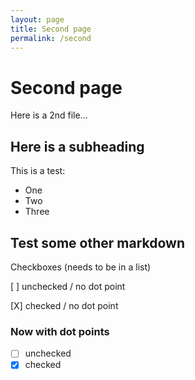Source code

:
 ```yaml
---
layout: page
title: Second page
permalink: /second
---
```


# Second page

Here is a 2nd file...

## Here is a subheading

This is a test:

* One
* Two
* Three

## Test some other markdown

Checkboxes (needs to be in a list)

[ ] unchecked / no dot point

[X] checked / no dot point

### Now with dot points

* [ ] unchecked
* [X] checked
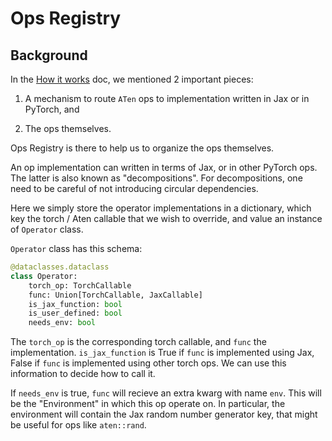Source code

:# Ops Registry

## Background

In the [How it works](how_it_works.md) doc, we mentioned 2 important pieces:

1. A mechanism to route `ATen` ops to implementation written in
   Jax or in PyTorch, and

2. The ops themselves.


Ops Registry is there to help us to organize the ops themselves.

An op implementation can written in terms of Jax, or in other PyTorch ops.
The latter is also known as "decompositions". For decompositions, 
one need to be careful of not introducing circular dependencies.

Here we simply store the operator implementations in a dictionary,
which key the torch / Aten callable that we wish to override, and
value an instance of `Operator` class.

`Operator` class has this schema:

```python
@dataclasses.dataclass
class Operator:
    torch_op: TorchCallable
    func: Union[TorchCallable, JaxCallable]
    is_jax_function: bool
    is_user_defined: bool
    needs_env: bool
```

The `torch_op` is the corresponding torch callable, and `func` the implementation. `is_jax_function` is True if `func` is implemented using Jax, False if `func` is implemented using other torch ops. We can use this information to decide how to call it.

If `needs_env` is true, `func` will recieve an extra kwarg with name `env`.
This will be the "Environment" in which this op operate on. In particular, 
the environment will contain the Jax random number generator key, that might be useful for ops like `aten::rand`.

━━━

• _Work request_:
Look over the records above, and wherever a line contains the string "PyTorch", copy that line.

• _Result below_:
   Jax or in PyTorch, and
An op implementation can written in terms of Jax, or in other PyTorch ops.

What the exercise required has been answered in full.